The street had five lanes, two of which were eastbound and two westbound. The fifth, the center lane, was a common turning lane. The pedestrian traversed the westbound lanes and stopped in the center lane. He noticed a car stopped in the driveway of the shopping center directly across the street. The turn signals were not activated and the pedestrian did not know if the driver intended to turn left or right.
While there is variation in the testimony as to how long in time the pedestrian had been stopped in the center-turn-lane, it is undisputed, according to the pedestrian and two eye-witnesses, the only witnesses to the event, that the pedestrian was halted in the center lane before and at the time he was hit.
The driver testified that he stopped for thirty seconds in the shopping center exit preparing to turn left into the westbound lane.

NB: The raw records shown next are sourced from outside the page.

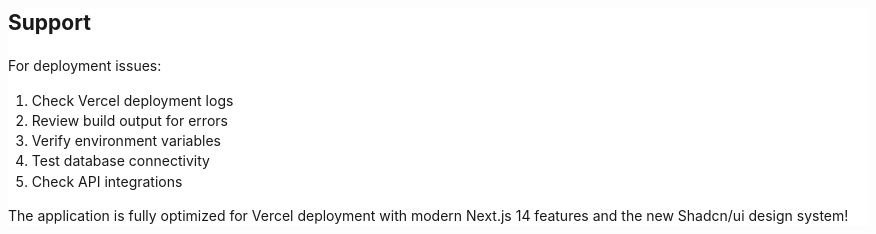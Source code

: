 ## Support

For deployment issues:
1. Check Vercel deployment logs
2. Review build output for errors
3. Verify environment variables
4. Test database connectivity
5. Check API integrations

The application is fully optimized for Vercel deployment with modern Next.js 14 features and the new Shadcn/ui design system!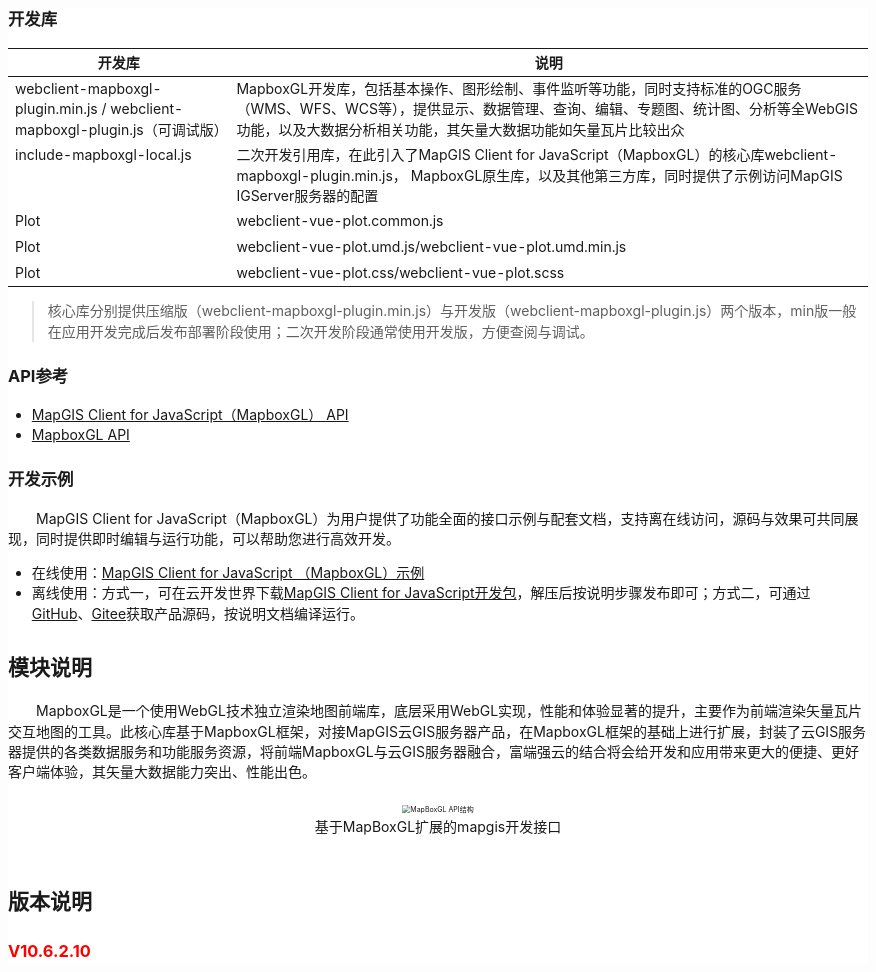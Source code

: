 ### 开发库

| 开发库 |  说明           |
| ------ | -------------- |
| webclient-mapboxgl-plugin.min.js / webclient-mapboxgl-plugin.js（可调试版） | MapboxGL开发库，包括基本操作、图形绘制、事件监听等功能，同时支持标准的OGC服务（WMS、WFS、WCS等），提供显示、数据管理、查询、编辑、专题图、统计图、分析等全WebGIS功能，以及大数据分析相关功能，其矢量大数据功能如矢量瓦片比较出众 |
| include-mapboxgl-local.js | 二次开发引用库，在此引入了MapGIS Client for JavaScript（MapboxGL）的核心库webclient-mapboxgl-plugin.min.js， MapboxGL原生库，以及其他第三方库，同时提供了示例访问MapGIS IGServer服务器的配置 |
| Plot | webclient-vue-plot.common.js | MapGIS二三维行业标绘组件开发库(**common版本**，低版本的打包工具使用)，提供MapGIS二三维行业标绘系列组件 |
| Plot | webclient-vue-plot.umd.js/webclient-vue-plot.umd.min.js | MapGIS二三维行业标绘组件开发库（**umd版本**，框架引用，即通过script标签来引用），提供MapGIS二三维行业标绘系列组件 |
| Plot | webclient-vue-plot.css/webclient-vue-plot.scss | MapGIS二三维行业标绘组件开发样式库文件  |

>核心库分别提供压缩版（webclient-mapboxgl-plugin.min.js）与开发版（webclient-mapboxgl-plugin.js）两个版本，min版一般在应用开发完成后发布部署阶段使用；二次开发阶段通常使用开发版，方便查阅与调试。


### API参考

- <a href="http://develop.smaryun.com/docs/mapboxgl/index.html" target="_blank">MapGIS Client for JavaScript（MapboxGL） API</a>
- <a href="https://www.mapbox.com/mapbox-gl-js/api/" target="_blank">MapboxGL API</a>

### 开发示例

&ensp;&ensp;&ensp;&ensp;MapGIS Client for JavaScript（MapboxGL）为用户提供了功能全面的接口示例与配套文档，支持离在线访问，源码与效果可共同展现，同时提供即时编辑与运行功能，可以帮助您进行高效开发。

- 在线使用：<a href="http://webclient.smaryun.com/#/example-gallery/mapboxgl#internet" target="_blank">MapGIS Client for JavaScript （MapboxGL）示例</a>
- 离线使用：方式一，可在云开发世界下载<a href="http://www.smaryun.com/dev/download_detail.html#/download828" target="_blank">MapGIS Client for JavaScript开发包</a>，解压后按说明步骤发布即可；方式二，可通过<a href="https://github.com/MapGIS/WebClient-JavaScript" targer="_blank">GitHub</a>、<a href="https://gitee.com/osmapgis/WebClient-JavaScript" targer="_blank">Gitee</a>获取产品源码，按说明文档编译运行。

## 模块说明
&ensp;&ensp;&ensp;&ensp;MapboxGL是一个使用WebGL技术独立渲染地图前端库，底层采用WebGL实现，性能和体验显著的提升，主要作为前端渲染矢量瓦片交互地图的工具。此核心库基于MapboxGL框架，对接MapGIS云GIS服务器产品，在MapboxGL框架的基础上进行扩展，封装了云GIS服务器提供的各类数据服务和功能服务资源，将前端MapboxGL与云GIS服务器融合，富端强云的结合将会给开发和应用带来更大的便捷、更好客户端体验，其矢量大数据能力突出、性能出色。

<center>
  <img src="./static/modules/mapboxgl/source/img/webclient-mapbox-plugin.png" alt="MapBoxGL API结构" style="zoom:50%;" />
  <br>
  <div class="notes">基于MapBoxGL扩展的mapgis开发接口</div>
</center>
<br/>


## 版本说明

### <font color=red>V10.6.2.10</font>

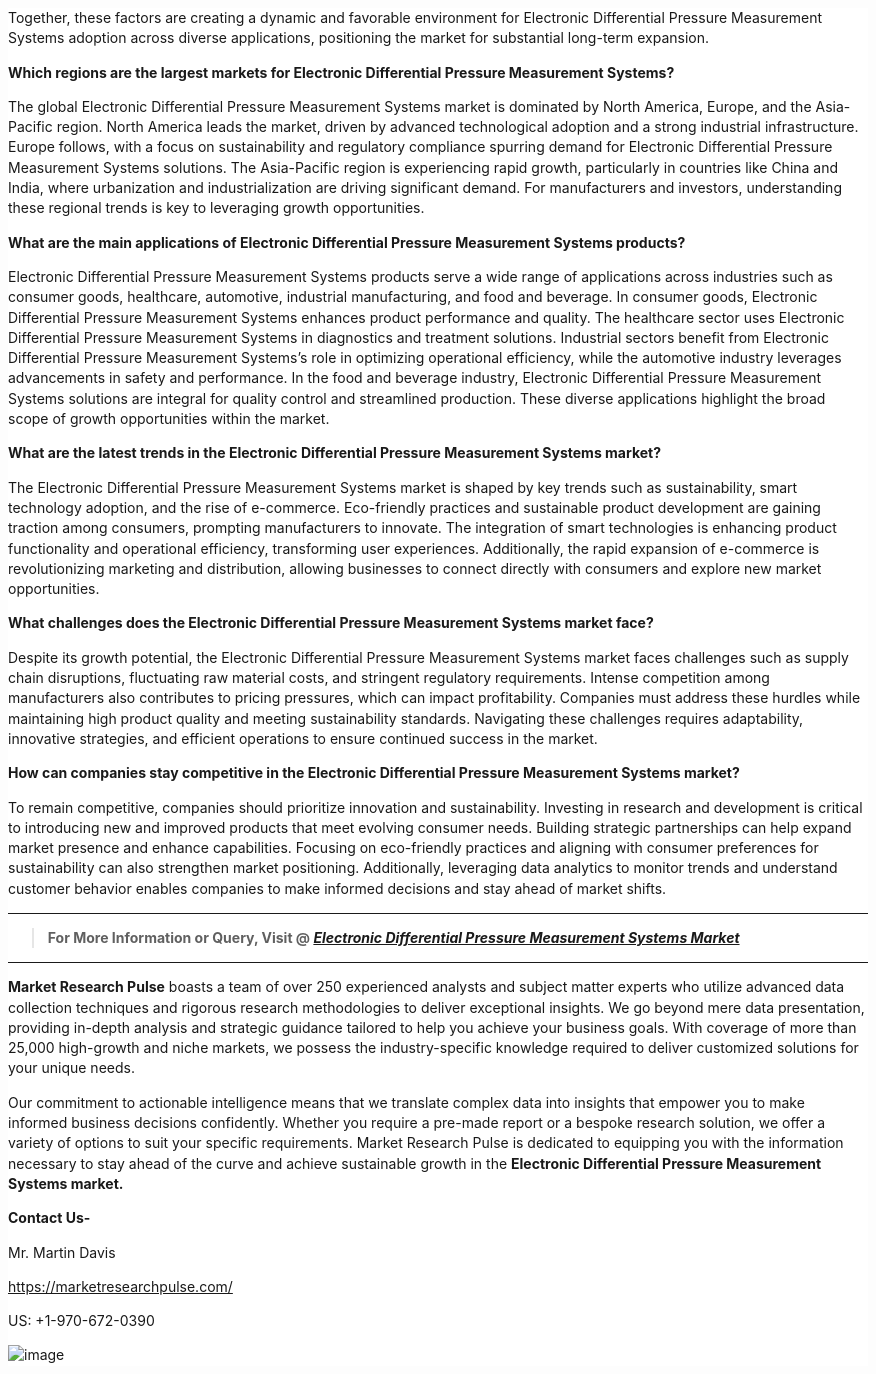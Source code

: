 Together, these factors are creating a dynamic and favorable environment for Electronic Differential Pressure Measurement Systems adoption across diverse applications, positioning the market for substantial long-term expansion.</p><p><strong>Which regions are the largest markets for Electronic Differential Pressure Measurement Systems?</strong></p><p>The global Electronic Differential Pressure Measurement Systems market is dominated by North America, Europe, and the Asia-Pacific region. North America leads the market, driven by advanced technological adoption and a strong industrial infrastructure. Europe follows, with a focus on sustainability and regulatory compliance spurring demand for Electronic Differential Pressure Measurement Systems solutions. The Asia-Pacific region is experiencing rapid growth, particularly in countries like China and India, where urbanization and industrialization are driving significant demand. For manufacturers and investors, understanding these regional trends is key to leveraging growth opportunities.</p><p><strong>What are the main applications of Electronic Differential Pressure Measurement Systems products?</strong></p><p>Electronic Differential Pressure Measurement Systems products serve a wide range of applications across industries such as consumer goods, healthcare, automotive, industrial manufacturing, and food and beverage. In consumer goods, Electronic Differential Pressure Measurement Systems enhances product performance and quality. The healthcare sector uses Electronic Differential Pressure Measurement Systems in diagnostics and treatment solutions. Industrial sectors benefit from Electronic Differential Pressure Measurement Systems&rsquo;s role in optimizing operational efficiency, while the automotive industry leverages advancements in safety and performance. In the food and beverage industry, Electronic Differential Pressure Measurement Systems solutions are integral for quality control and streamlined production. These diverse applications highlight the broad scope of growth opportunities within the market.</p><p><strong>What are the latest trends in the Electronic Differential Pressure Measurement Systems market?</strong></p><p>The Electronic Differential Pressure Measurement Systems market is shaped by key trends such as sustainability, smart technology adoption, and the rise of e-commerce. Eco-friendly practices and sustainable product development are gaining traction among consumers, prompting manufacturers to innovate. The integration of smart technologies is enhancing product functionality and operational efficiency, transforming user experiences. Additionally, the rapid expansion of e-commerce is revolutionizing marketing and distribution, allowing businesses to connect directly with consumers and explore new market opportunities.</p><p><strong>What challenges does the Electronic Differential Pressure Measurement Systems market face?</strong></p><p>Despite its growth potential, the Electronic Differential Pressure Measurement Systems market faces challenges such as supply chain disruptions, fluctuating raw material costs, and stringent regulatory requirements. Intense competition among manufacturers also contributes to pricing pressures, which can impact profitability. Companies must address these hurdles while maintaining high product quality and meeting sustainability standards. Navigating these challenges requires adaptability, innovative strategies, and efficient operations to ensure continued success in the market.</p><p><strong>How can companies stay competitive in the Electronic Differential Pressure Measurement Systems market?</strong></p><p>To remain competitive, companies should prioritize innovation and sustainability. Investing in research and development is critical to introducing new and improved products that meet evolving consumer needs. Building strategic partnerships can help expand market presence and enhance capabilities. Focusing on eco-friendly practices and aligning with consumer preferences for sustainability can also strengthen market positioning. Additionally, leveraging data analytics to monitor trends and understand customer behavior enables companies to make informed decisions and stay ahead of market shifts.</p><hr /><blockquote><p><strong>For More Information or Query, Visit @&nbsp;<em><a href="https://marketresearchpulse.com/report/48002/electronic-differential-pressure-measurement-systems-market?utm_source=Linkedin&utm_medium=0111">Electronic Differential Pressure Measurement Systems Market</a></em></strong></p></blockquote><hr /><p><strong>Market Research Pulse</strong> boasts a team of over 250 experienced analysts and subject matter experts who utilize advanced data collection techniques and rigorous research methodologies to deliver exceptional insights. We go beyond mere data presentation, providing in-depth analysis and strategic guidance tailored to help you achieve your business goals. With coverage of more than 25,000 high-growth and niche markets, we possess the industry-specific knowledge required to deliver customized solutions for your unique needs.</p><p>Our commitment to actionable intelligence means that we translate complex data into insights that empower you to make informed business decisions confidently. Whether you require a pre-made report or a bespoke research solution, we offer a variety of options to suit your specific requirements. Market Research Pulse is dedicated to equipping you with the information necessary to stay ahead of the curve and achieve sustainable growth in the <strong>Electronic Differential Pressure Measurement Systems market.</strong></p><p><strong>Contact Us-</strong></p><p>Mr. Martin Davis</p><p>https://marketresearchpulse.com/</p><p>US: +1-970-672-0390</p>
![image](https://github.com/user-attachments/assets/e9afbb12-d7e3-427e-a47b-a01bddbfc4d6)
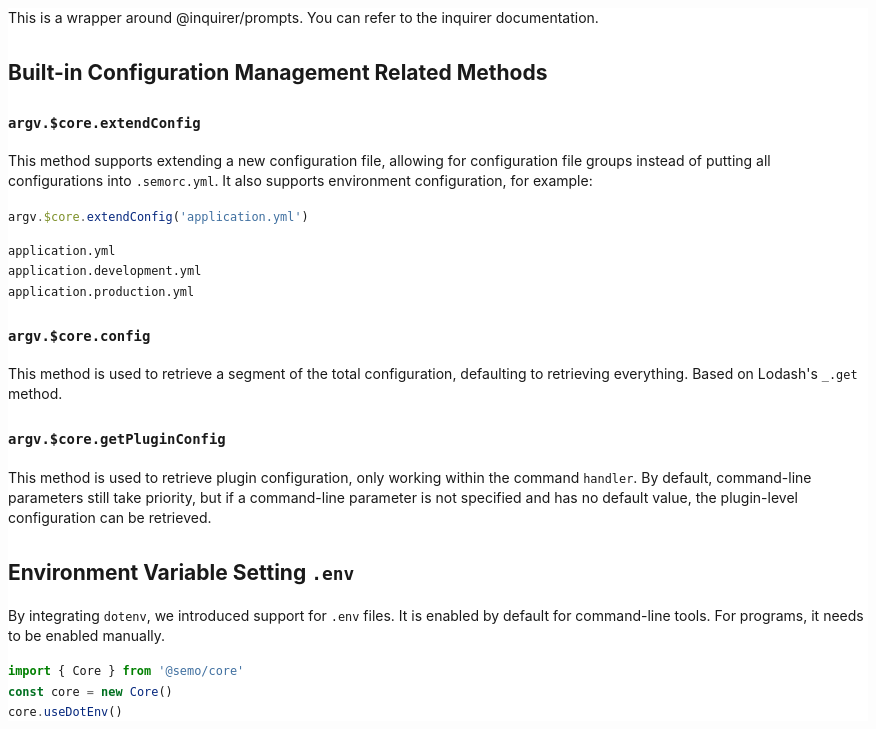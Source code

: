 This is a wrapper around @inquirer/prompts. You can refer to the inquirer documentation.

## Built-in Configuration Management Related Methods

### `argv.$core.extendConfig`

This method supports extending a new configuration file, allowing for configuration file groups instead of putting all configurations into `.semorc.yml`. It also supports environment configuration, for example:

```js
argv.$core.extendConfig('application.yml')
```

```
application.yml
application.development.yml
application.production.yml
```

### `argv.$core.config`

This method is used to retrieve a segment of the total configuration, defaulting to retrieving everything. Based on Lodash's `_.get` method.

### `argv.$core.getPluginConfig`

This method is used to retrieve plugin configuration, only working within the command `handler`. By default, command-line parameters still take priority, but if a command-line parameter is not specified and has no default value, the plugin-level configuration can be retrieved.

## Environment Variable Setting `.env`

By integrating `dotenv`, we introduced support for `.env` files. It is enabled by default for command-line tools. For programs, it needs to be enabled manually.

```typescript
import { Core } from '@semo/core'
const core = new Core()
core.useDotEnv()
```
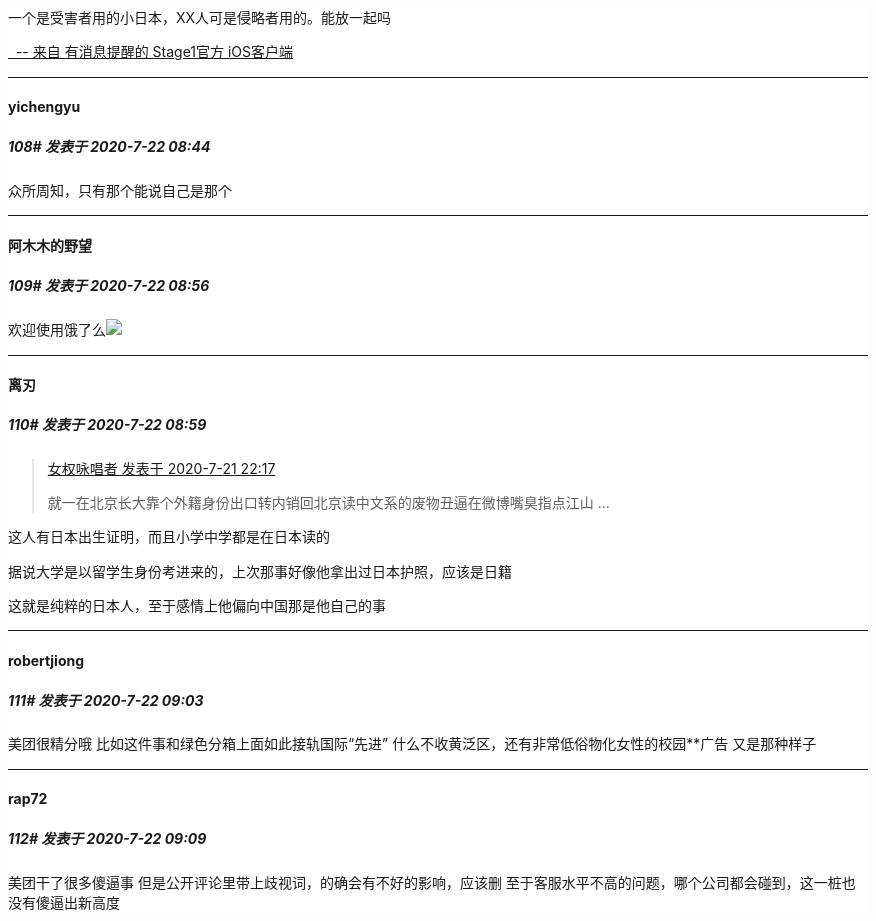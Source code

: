 
一个是受害者用的小日本，XX人可是侵略者用的。能放一起吗

[  -- 来自 有消息提醒的 Stage1官方 iOS客户端](https://itunes.apple.com/fi/app/saraba1st/id1221237470?mt=8)


-----

####  yichengyu  
##### 108#       发表于 2020-7-22 08:44


众所周知，只有那个能说自己是那个


-----

####  阿木木的野望  
##### 109#       发表于 2020-7-22 08:56


欢迎使用饿了么<img src="https://static.saraba1st.com/image/smiley/face2017/034.png" referrerpolicy="no-referrer">


-----

####  离刃  
##### 110#       发表于 2020-7-22 08:59


<blockquote><a href="httphttps://bbs.saraba1st.com/2b/forum.php?mod=redirect&amp;goto=findpost&amp;pid=48178614&amp;ptid=1950457" target="_blank">女权咏唱者 发表于 2020-7-21 22:17</a>

就一在北京长大靠个外籍身份出口转内销回北京读中文系的废物丑逼在微博嘴臭指点江山 ...</blockquote>
这人有日本出生证明，而且小学中学都是在日本读的

据说大学是以留学生身份考进来的，上次那事好像他拿出过日本护照，应该是日籍

这就是纯粹的日本人，至于感情上他偏向中国那是他自己的事


-----

####  robertjiong  
##### 111#       发表于 2020-7-22 09:03


美团很精分哦 比如这件事和绿色分箱上面如此接轨国际“先进” 什么不收黄泛区，还有非常低俗物化女性的校园**广告 又是那种样子


-----

####  rap72  
##### 112#       发表于 2020-7-22 09:09


美团干了很多傻逼事
但是公开评论里带上歧视词，的确会有不好的影响，应该删
至于客服水平不高的问题，哪个公司都会碰到，这一桩也没有傻逼出新高度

He proceeded to make the turn and struck the pedestrian. The driver said the pedestrian was about six feet from his car when the driver first saw the pedestrian. There is no explanation as to why he was not observed earlier. Moreover, the driver did not testify that the pedestrian was moving at or before the time he was struck.
With this backdrop the trial court, over proper objection, gave this jury instruction:
No pedestrian shall suddenly leave a curb or other place of safety and walk or run into the path of a vehicle which is so [1183]*1183close that it is impossible for the driver to yield.
The giving of this instruction was error for the simple reason that it was in nowise supported by the facts in evidence. Mirenda v. Steinhardt, 350 So.2d 499 (Fla. 4th DCA 1977), cert. denied 360 So.2d 1250 (Fla.1978); Pensacola Restaurant Supply Co. v. Davison, 266 So.2d 682 (Fla. 1st DCA 1972).
Perhaps a more difficult legal question is whether the jury was misled by the giving of this erroneous instruction so as to make the giving of it reversible error.
While we, of course, cannot plumb the jury’s minds, we do not have any problem here in believing that the matter was harmful so that the pedestrian must be accorded a new trial. In our opinion the conclusion is inescapable that the unwarranted instruction did confuse and mislead the jury because, based on the proofs, there is no hypothesis, even a strained one, that would support the jury finding that the driver was guilty of no negligence. However the proofs are assayed; they reflect that the driver was guilty of at least some negligence as a matter of law in not seeing the stationary pedestrian as the driver emerged from the shopping center exit until the pedestrian was six feet distant. City of North Bay Village v. Braelow, 469 So.2d 869 (Fla. 3d DCA 1985), and Veliz v. American Hospital, Inc., 414 So.2d 226 (Fla. 3d DCA 1982).
We reverse and remand for a new trial.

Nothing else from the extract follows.